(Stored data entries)
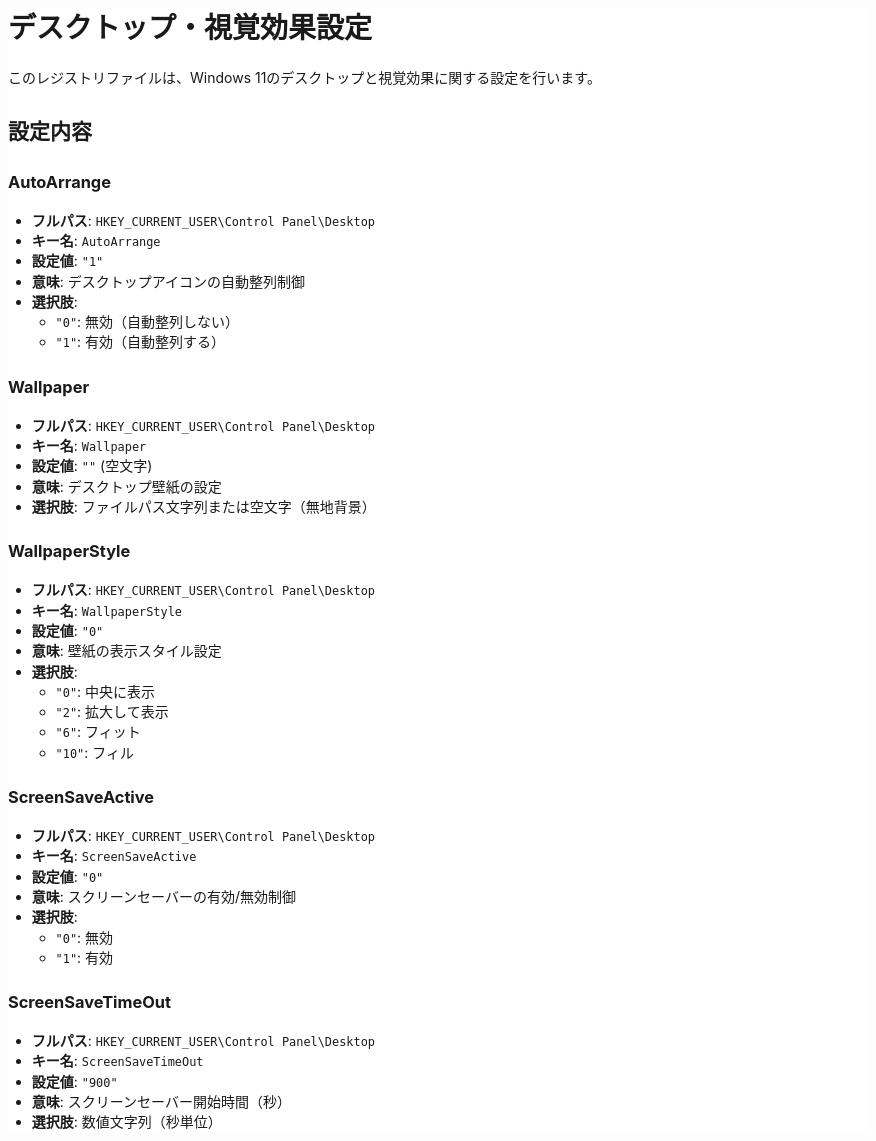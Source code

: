 # デスクトップ・視覚効果設定

このレジストリファイルは、Windows 11のデスクトップと視覚効果に関する設定を行います。

## 設定内容

### AutoArrange
- **フルパス**: `HKEY_CURRENT_USER\Control Panel\Desktop`
- **キー名**: `AutoArrange`
- **設定値**: `"1"`
- **意味**: デスクトップアイコンの自動整列制御
- **選択肢**:
  - `"0"`: 無効（自動整列しない）
  - `"1"`: 有効（自動整列する）

### Wallpaper
- **フルパス**: `HKEY_CURRENT_USER\Control Panel\Desktop`
- **キー名**: `Wallpaper`
- **設定値**: `""` (空文字)
- **意味**: デスクトップ壁紙の設定
- **選択肢**: ファイルパス文字列または空文字（無地背景）

### WallpaperStyle
- **フルパス**: `HKEY_CURRENT_USER\Control Panel\Desktop`
- **キー名**: `WallpaperStyle`
- **設定値**: `"0"`
- **意味**: 壁紙の表示スタイル設定
- **選択肢**:
  - `"0"`: 中央に表示
  - `"2"`: 拡大して表示
  - `"6"`: フィット
  - `"10"`: フィル

### ScreenSaveActive
- **フルパス**: `HKEY_CURRENT_USER\Control Panel\Desktop`
- **キー名**: `ScreenSaveActive`
- **設定値**: `"0"`
- **意味**: スクリーンセーバーの有効/無効制御
- **選択肢**:
  - `"0"`: 無効
  - `"1"`: 有効

### ScreenSaveTimeOut
- **フルパス**: `HKEY_CURRENT_USER\Control Panel\Desktop`
- **キー名**: `ScreenSaveTimeOut`
- **設定値**: `"900"`
- **意味**: スクリーンセーバー開始時間（秒）
- **選択肢**: 数値文字列（秒単位）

> **The task**
Begin with the line that contains "- **意味**: デスクトップアイコンの自動整列制御" and print each line exactly until the data ends, including the last line.

> **Result of the task**
- **意味**: デスクトップアイコンの自動整列制御
- **選択肢**:
  - `"0"`: 無効（自動整列しない）
  - `"1"`: 有効（自動整列する）

### Wallpaper
- **フルパス**: `HKEY_CURRENT_USER\Control Panel\Desktop`
- **キー名**: `Wallpaper`
- **設定値**: `""` (空文字)
- **意味**: デスクトップ壁紙の設定
- **選択肢**: ファイルパス文字列または空文字（無地背景）

### WallpaperStyle
- **フルパス**: `HKEY_CURRENT_USER\Control Panel\Desktop`
- **キー名**: `WallpaperStyle`
- **設定値**: `"0"`
- **意味**: 壁紙の表示スタイル設定
- **選択肢**:
  - `"0"`: 中央に表示
  - `"2"`: 拡大して表示
  - `"6"`: フィット
  - `"10"`: フィル

### ScreenSaveActive
- **フルパス**: `HKEY_CURRENT_USER\Control Panel\Desktop`
- **キー名**: `ScreenSaveActive`
- **設定値**: `"0"`
- **意味**: スクリーンセーバーの有効/無効制御
- **選択肢**:
  - `"0"`: 無効
  - `"1"`: 有効

### ScreenSaveTimeOut
- **フルパス**: `HKEY_CURRENT_USER\Control Panel\Desktop`
- **キー名**: `ScreenSaveTimeOut`
- **設定値**: `"900"`
- **意味**: スクリーンセーバー開始時間（秒）
- **選択肢**: 数値文字列（秒単位）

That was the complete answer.